Она безнадежно махнула рукой и замолчала. Генка облегченно вздохнул, но тут же помрачнел и, боясь выдать себя, небрежно сказал:

— Брось, не переживай! И так плохо, и так плохо!

— Что плохо? — подняла брови Оля.

— Все! — крутанул в воздухе рукой Генка и с отчаянием повторил: — Ну, все! Понимаешь?

Она растерянно покачала головой и вздохнула:

— Пойду к начальнику.

— Да ты-то при чем?! — закричал Генка. — При чем тут ты? Я все затеял, мне и отвечать!

— Тебя выгонят, — сказала Оля и чуть слышно добавила: — А я не хочу...

Генка засмеялся, с разбегу прыгнул на валун, с трудом удержался на нем, и, балансируя руками, прошелся по гладкой круглой верхушке.

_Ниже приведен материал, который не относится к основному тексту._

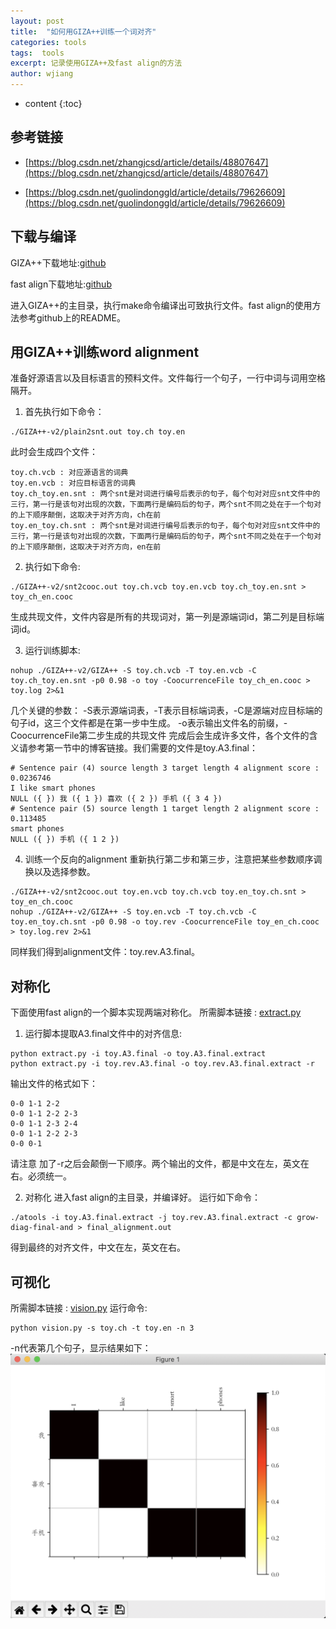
 ```yaml
---
layout: post
title:  "如何用GIZA++训练一个词对齐"
categories: tools
tags:  tools
excerpt: 记录使用GIZA++及fast align的方法
author: wjiang
---
```


* content
{:toc}

## 参考链接

* [https://blog.csdn.net/zhangjcsd/article/details/48807647](https://blog.csdn.net/zhangjcsd/article/details/48807647)

* [https://blog.csdn.net/guolindonggld/article/details/79626609](https://blog.csdn.net/guolindonggld/article/details/79626609)

## 下载与编译

GIZA++下载地址:[github](https://github.com/moses-smt/giza-pp)

fast align下载地址:[github](https://github.com/clab/fast_align)

进入GIZA++的主目录，执行make命令编译出可致执行文件。fast align的使用方法参考github上的README。

## 用GIZA++训练word alignment

准备好源语言以及目标语言的预料文件。文件每行一个句子，一行中词与词用空格隔开。

1. 首先执行如下命令：
```shell
./GIZA++-v2/plain2snt.out toy.ch toy.en
```
此时会生成四个文件：
```shell
toy.ch.vcb : 对应源语言的词典
toy.en.vcb : 对应目标语言的词典
toy.ch_toy.en.snt : 两个snt是对词进行编号后表示的句子，每个句对对应snt文件中的三行，第一行是该句对出现的次数，下面两行是编码后的句子，两个snt不同之处在于一个句对的上下顺序颠倒，这取决于对齐方向，ch在前
toy.en_toy.ch.snt : 两个snt是对词进行编号后表示的句子，每个句对对应snt文件中的三行，第一行是该句对出现的次数，下面两行是编码后的句子，两个snt不同之处在于一个句对的上下顺序颠倒，这取决于对齐方向，en在前
```

2. 执行如下命令:
```shell
./GIZA++-v2/snt2cooc.out toy.ch.vcb toy.en.vcb toy.ch_toy.en.snt > toy_ch_en.cooc
```
生成共现文件，文件内容是所有的共现词对，第一列是源端词id，第二列是目标端词id。

3. 运行训练脚本:
```shell
nohup ./GIZA++-v2/GIZA++ -S toy.ch.vcb -T toy.en.vcb -C toy.ch_toy.en.snt -p0 0.98 -o toy -CoocurrenceFile toy_ch_en.cooc > toy.log 2>&1
```
几个关键的参数：
-S表示源端词表，-T表示目标端词表，-C是源端对应目标端的句子id，这三个文件都是在第一步中生成。
-o表示输出文件名的前缀，-CoocurrenceFile第二步生成的共现文件
完成后会生成许多文件，各个文件的含义请参考第一节中的博客链接。我们需要的文件是toy.A3.final：
```shell
# Sentence pair (4) source length 3 target length 4 alignment score : 0.0236746
I like smart phones 
NULL ({ }) 我 ({ 1 }) 喜欢 ({ 2 }) 手机 ({ 3 4 }) 
# Sentence pair (5) source length 1 target length 2 alignment score : 0.113485
smart phones 
NULL ({ }) 手机 ({ 1 2 }) 
```

4. 训练一个反向的alignment
重新执行第二步和第三步，注意把某些参数顺序调换以及选择参数。
```shell
./GIZA++-v2/snt2cooc.out toy.en.vcb toy.ch.vcb toy.en_toy.ch.snt > toy_en_ch.cooc
nohup ./GIZA++-v2/GIZA++ -S toy.en.vcb -T toy.ch.vcb -C toy.en_toy.ch.snt -p0 0.98 -o toy.rev -CoocurrenceFile toy_en_ch.cooc > toy.log.rev 2>&1
```
同样我们得到alignment文件：toy.rev.A3.final。

## 对称化
下面使用fast align的一个脚本实现两端对称化。
所需脚本链接 : [extract.py](/src/2019-12-01-word-alignment/extract.py)

1. 运行脚本提取A3.final文件中的对齐信息:
```shell
python extract.py -i toy.A3.final -o toy.A3.final.extract
python extract.py -i toy.rev.A3.final -o toy.rev.A3.final.extract -r
```
输出文件的格式如下：
```shell
0-0 1-1 2-2
0-0 1-1 2-2 2-3
0-0 1-1 2-3 2-4
0-0 1-1 2-2 2-3
0-0 0-1
```
请注意 加了-r之后会颠倒一下顺序。两个输出的文件，都是中文在左，英文在右。必须统一。

2. 对称化
进入fast align的主目录，并编译好。
运行如下命令：
```shell
./atools -i toy.A3.final.extract -j toy.rev.A3.final.extract -c grow-diag-final-and > final_alignment.out
```
得到最终的对齐文件，中文在左，英文在右。

## 可视化
所需脚本链接 : [vision.py](/src/2019-12-01-word-alignment/vision.py)
运行命令:
```shell
python vision.py -s toy.ch -t toy.en -n 3
```
-n代表第几个句子，显示结果如下：
![alignment](/src/2019-12-01-word-alignment/alignment.png)

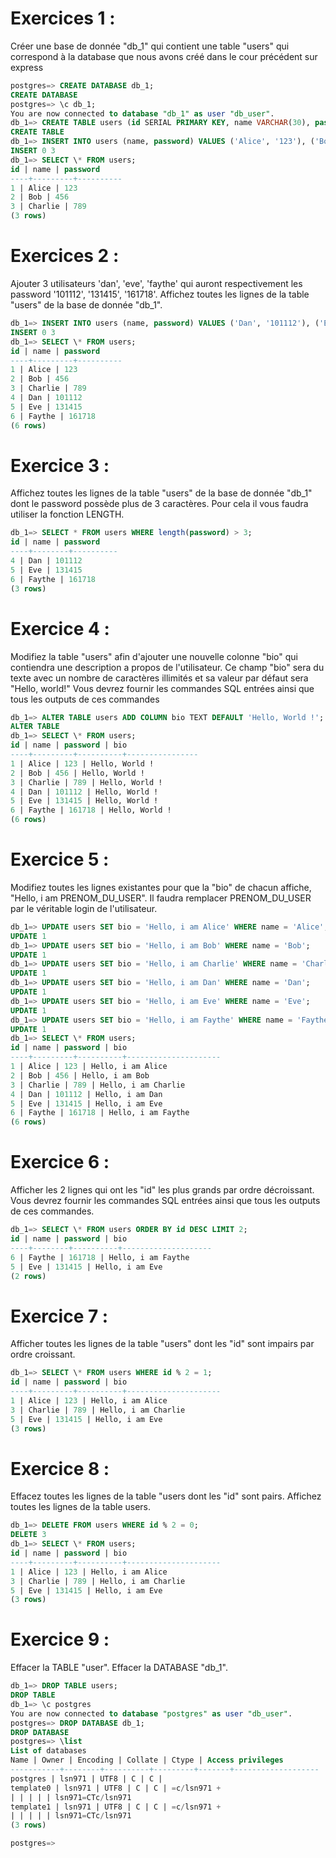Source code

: # Exercices 1 :

Créer une base de donnée "db_1" qui contient une table "users" qui correspond à la database que nous avons créé dans le cour précédent sur express

```sql
postgres=> CREATE DATABASE db_1;
CREATE DATABASE
postgres=> \c db_1;
You are now connected to database "db_1" as user "db_user".
db_1=> CREATE TABLE users (id SERIAL PRIMARY KEY, name VARCHAR(30), password VARCHAR(30));
CREATE TABLE
db_1=> INSERT INTO users (name, password) VALUES ('Alice', '123'), ('Bob', '456'), ('Charlie', '789');
INSERT 0 3
db_1=> SELECT \* FROM users;
id | name | password
----+---------+----------
1 | Alice | 123
2 | Bob | 456
3 | Charlie | 789
(3 rows)
```

# Exercices 2 :

Ajouter 3 utilisateurs 'dan', 'eve', 'faythe' qui auront respectivement les password '101112', '131415', '161718'.
Affichez toutes les lignes de la table "users" de la base de donnée "db_1".

```sql
db_1=> INSERT INTO users (name, password) VALUES ('Dan', '101112'), ('Eve', '131415'), ('Faythe', '161718');
INSERT 0 3
db_1=> SELECT \* FROM users;
id | name | password
----+---------+----------
1 | Alice | 123
2 | Bob | 456
3 | Charlie | 789
4 | Dan | 101112
5 | Eve | 131415
6 | Faythe | 161718
(6 rows)
```

# Exercice 3 :

Affichez toutes les lignes de la table "users" de la base de donnée "db_1" dont le password possède plus de 3 caractères. Pour cela il vous faudra utiliser la fonction LENGTH.

```sql
db_1=> SELECT * FROM users WHERE length(password) > 3;
id | name | password
----+--------+----------
4 | Dan | 101112
5 | Eve | 131415
6 | Faythe | 161718
(3 rows)
```

# Exercice 4 :

Modifiez la table "users" afin d'ajouter une nouvelle colonne "bio" qui contiendra une description a propos de l'utilisateur. Ce champ "bio" sera du texte avec un nombre de caractères illimités et sa valeur par défaut sera "Hello, world!" Vous devrez fournir les commandes SQL entrées ainsi que tous les outputs de ces commandes

```sql
db_1=> ALTER TABLE users ADD COLUMN bio TEXT DEFAULT 'Hello, World !';
ALTER TABLE
db_1=> SELECT \* FROM users;
id | name | password | bio
----+---------+----------+----------------
1 | Alice | 123 | Hello, World !
2 | Bob | 456 | Hello, World !
3 | Charlie | 789 | Hello, World !
4 | Dan | 101112 | Hello, World !
5 | Eve | 131415 | Hello, World !
6 | Faythe | 161718 | Hello, World !
(6 rows)
```

# Exercice 5 :

Modifiez toutes les lignes existantes pour que la "bio" de chacun affiche, "Hello, i am PRENOM_DU_USER".
Il faudra remplacer PRENOM_DU_USER par le véritable login de l'utilisateur.

```sql
db_1=> UPDATE users SET bio = 'Hello, i am Alice' WHERE name = 'Alice';
UPDATE 1
db_1=> UPDATE users SET bio = 'Hello, i am Bob' WHERE name = 'Bob';
UPDATE 1
db_1=> UPDATE users SET bio = 'Hello, i am Charlie' WHERE name = 'Charlie';
UPDATE 1
db_1=> UPDATE users SET bio = 'Hello, i am Dan' WHERE name = 'Dan';
UPDATE 1
db_1=> UPDATE users SET bio = 'Hello, i am Eve' WHERE name = 'Eve';
UPDATE 1
db_1=> UPDATE users SET bio = 'Hello, i am Faythe' WHERE name = 'Faythe';
UPDATE 1
db_1=> SELECT \* FROM users;
id | name | password | bio
----+---------+----------+---------------------
1 | Alice | 123 | Hello, i am Alice
2 | Bob | 456 | Hello, i am Bob
3 | Charlie | 789 | Hello, i am Charlie
4 | Dan | 101112 | Hello, i am Dan
5 | Eve | 131415 | Hello, i am Eve
6 | Faythe | 161718 | Hello, i am Faythe
(6 rows)
```

# Exercice 6 :

Afficher les 2 lignes qui ont les "id" les plus grands par ordre décroissant. Vous devrez fournir les commandes SQL entrées ainsi que tous les outputs de ces commandes.

```sql
db_1=> SELECT \* FROM users ORDER BY id DESC LIMIT 2;
id | name | password | bio
----+--------+----------+--------------------
6 | Faythe | 161718 | Hello, i am Faythe
5 | Eve | 131415 | Hello, i am Eve
(2 rows)
```

# Exercice 7 :

Afficher toutes les lignes de la table "users" dont les "id" sont impairs par ordre croissant.

```sql
db_1=> SELECT \* FROM users WHERE id % 2 = 1;
id | name | password | bio
----+---------+----------+---------------------
1 | Alice | 123 | Hello, i am Alice
3 | Charlie | 789 | Hello, i am Charlie
5 | Eve | 131415 | Hello, i am Eve
(3 rows)
```

# Exercice 8 :

Effacez toutes les lignes de la table "users dont les "id" sont pairs. Affichez toutes les lignes de la table users.

```sql
db_1=> DELETE FROM users WHERE id % 2 = 0;
DELETE 3
db_1=> SELECT \* FROM users;
id | name | password | bio
----+---------+----------+---------------------
1 | Alice | 123 | Hello, i am Alice
3 | Charlie | 789 | Hello, i am Charlie
5 | Eve | 131415 | Hello, i am Eve
(3 rows)
```

# Exercice 9 :

Effacer la TABLE "user".
Effacer la DATABASE "db_1".

```sql
db_1=> DROP TABLE users;
DROP TABLE
db_1=> \c postgres
You are now connected to database "postgres" as user "db_user".
postgres=> DROP DATABASE db_1;
DROP DATABASE
postgres=> \list
List of databases
Name | Owner | Encoding | Collate | Ctype | Access privileges
-----------+--------+----------+---------+-------+-------------------
postgres | lsn971 | UTF8 | C | C |
template0 | lsn971 | UTF8 | C | C | =c/lsn971 +
| | | | | lsn971=CTc/lsn971
template1 | lsn971 | UTF8 | C | C | =c/lsn971 +
| | | | | lsn971=CTc/lsn971
(3 rows)

postgres=>
```
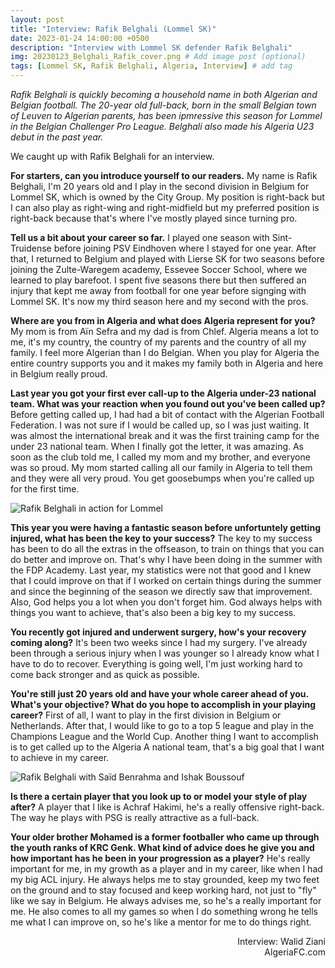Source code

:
 ```yaml
---
layout: post
title: "Interview: Rafik Belghali (Lommel SK)"
date: 2023-01-24 14:00:00 +0500
description: "Interview with Lommel SK defender Rafik Belghali"
img: 20230123_Belghali_Rafik_cover.png # Add image post (optional)
tags: [Lommel SK, Rafik Belghali, Algeria, Interview] # add tag
---
```

*Rafik Belghali is quickly becoming a household name in both Algerian and Belgian football. The 20-year old full-back, born in the small Belgian town of Leuven to Algerian parents, has been ipmressive this season for Lommel in the Belgian Challenger Pro League. Belghali also made his Algeria U23 debut in the past year.*

We caught up with Rafik Belghali for an interview.

**For starters, can you introduce yourself to our readers.**
My name is Rafik Belghali, I'm 20 years old and I play in the second division in Belgium for Lommel SK, which is owned by the City Group. My position is right-back but I can also play as right-wing and right-midfield but my preferred position is right-back because that's where I've mostly played since turning pro.

**Tell us a bit about your career so far.**
I played one season with Sint-Truidense before joining PSV Eindhoven where I stayed for one year. After that, I returned to Belgium and played with Lierse SK for two seasons before joining the Zulte-Waregem academy, Essevee Soccer School, where we learned to play barefoot. I spent five seasons there but then suffered an injury that kept me away from football for one year before signging with Lommel SK. It's now my third season here and my second with the pros. 

**Where are you from in Algeria and what does Algeria represent for you?**
My mom is from Aïn Sefra and my dad is from Chlef. Algeria means a lot to me, it's my country, the country of my parents and the country of all my family. I feel more Algerian than I do Belgian. When you play for Algeria the entire country supports you and it makes my family both in Algeria and here in Belgium really proud.

**Last year you got your first ever call-up to the Algeria under-23 national team. What was your reaction when you found out you've been called up?**
Before getting called up, I had had a bit of contact with the Algerian Football Federation. I was not sure if I would be called up, so I was just waiting. It was almost the international break and it was the first training camp for the under 23 national team. When I finally got the letter, it was amazing. As soon as the club told me, I called my mom and my brother, and everyone was so proud. My mom started calling all our family in Algeria to tell them and they were all very proud. You get goosebumps when you're called up for the first time.

![Rafik Belghali in action for Lommel]({{site.baseurl}}/assets/img/20230123_Belghali_Rafik_1.png)

**This year you were having a fantastic season before unfortuntely getting injured, what has been the key to your success?**
The key to my success has been to do all the extras in the offseason, to train on things that you can do better and improve on. That's why I have been doing in the summer with the FDP Academy. Last year, my statistics were not that good and I knew that I could improve on that if I worked on certain things during the summer and since the beginning of the season we directly saw that improvement. Also, God helps you a lot when you don't forget him. God always helps with things you want to achieve, that's also been a big key to my success.

**You recently got injured and underwent surgery, how's your recovery coming along?**
It's been two weeks since I had my surgery. I've already been through a serious injury when I was younger so I already know what I have to do to recover. Everything is going well, I'm just working hard to come back stronger and as quick as possible.

**You're still just 20 years old and have your whole career ahead of you. What's your objective? What do you hope to accomplish in your playing career?**
First of all, I want to play in the first division in Belgium or Netherlands. After that, I would like to go to a top 5 league and play in the Champions League and the World Cup. Another thing I want to accomplish is to get called up to the Algeria A national team, that's a big goal that I want to achieve in my career.

![Rafik Belghali with Saïd Benrahma and Ishak Boussouf]({{site.baseurl}}/assets/img/20230123_Belghali_Rafik_2.png)

**Is there a certain player that you look up to or model your style of play after?**
A player that I like is Achraf Hakimi, he's a really offensive right-back. The way he plays with PSG is really attractive as a full-back. 

**Your older brother Mohamed is a former footballer who came up through the youth ranks of KRC Genk. What kind of advice does he give you and how important has he been in your progression as a player?**
He's really important for me, in my growth as a player and in my career, like when I had my big ACL injury. He always helps me to stay grounded, keep my two feet on the ground and to stay focused and keep working hard, not just to "fly" like we say in Belgium. He always advises me, so he's a really important for me. He also comes to all my games so when I do something wrong he tells me what I can improve on, so he's like a mentor for me to do things right.

<p style="text-align:right">Interview: Walid Ziani<br>AlgeriaFC.com</p>
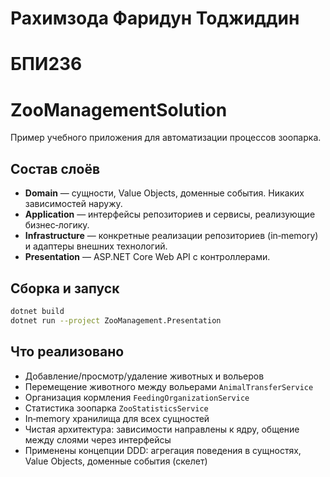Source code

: # Рахимзода Фаридун Тоджиддин
# БПИ236
# ZooManagementSolution

Пример учебного приложения для автоматизации процессов зоопарка.

## Состав слоёв

* **Domain** — сущности, Value Objects, доменные события. Никаких зависимостей наружу.
* **Application** — интерфейсы репозиториев и сервисы, реализующие бизнес‐логику.
* **Infrastructure** — конкретные реализации репозиториев (in‐memory) и адаптеры внешних технологий.
* **Presentation** — ASP.NET Core Web API с контроллерами.

## Сборка и запуск

```bash
dotnet build
dotnet run --project ZooManagement.Presentation
```


## Что реализовано

* Добавление/просмотр/удаление животных и вольеров  
* Перемещение животного между вольерами `AnimalTransferService`  
* Организация кормления `FeedingOrganizationService`  
* Статистика зоопарка `ZooStatisticsService`  
* In‐memory хранилища для всех сущностей  
* Чистая архитектура: зависимости направлены к ядру, общение между слоями через интерфейсы  
* Применены концепции DDD: агрегация поведения в сущностях, Value Objects, доменные события (скелет)  

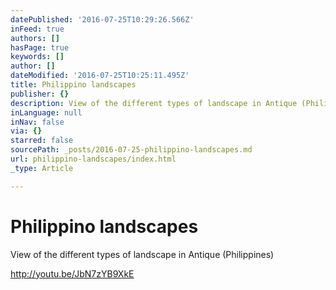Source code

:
 ```yaml
---
datePublished: '2016-07-25T10:29:26.566Z'
inFeed: true
authors: []
hasPage: true
keywords: []
author: []
dateModified: '2016-07-25T10:25:11.495Z'
title: Philippino landscapes
publisher: {}
description: View of the different types of landscape in Antique (Philippines)
inLanguage: null
inNav: false
via: {}
starred: false
sourcePath: _posts/2016-07-25-philippino-landscapes.md
url: philippino-landscapes/index.html
_type: Article

---
```

# Philippino landscapes

View of the different types of landscape in Antique (Philippines)

http://youtu.be/JbN7zYB9XkE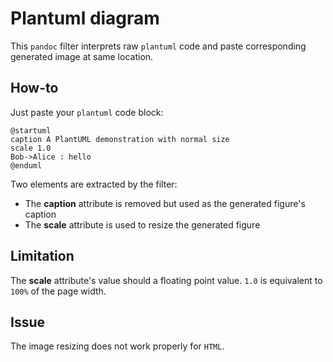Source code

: # Plantuml diagram

This `pandoc` filter interprets raw `plantuml` code and paste corresponding generated image at same location.

## How-to

Just paste your `plantuml` code block:

```plantuml
@startuml
caption A PlantUML demonstration with normal size
scale 1.0
Bob->Alice : hello
@enduml
```

Two elements are extracted by the filter:

* The **caption** attribute is removed but used as the generated figure's caption
* The **scale** attribute is used to resize the generated figure

## Limitation

The **scale** attribute's value should a floating point value.
`1.0` is equivalent to `100%` of the page width.

## Issue

The image resizing does not work properly for `HTML`.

— Не выгонят! — крикнул он сверху. — А выгонят — пусть! До конца смены — всего ничего! Ты в город приедешь! — Потом спрыгнул вниз и, разглядывая верхушки деревьев, небрежно проговорил: — В общем, плюнь! Без тебя разберемся!

Сунул руки в карманы и, посвистывая, пошел по тропинке.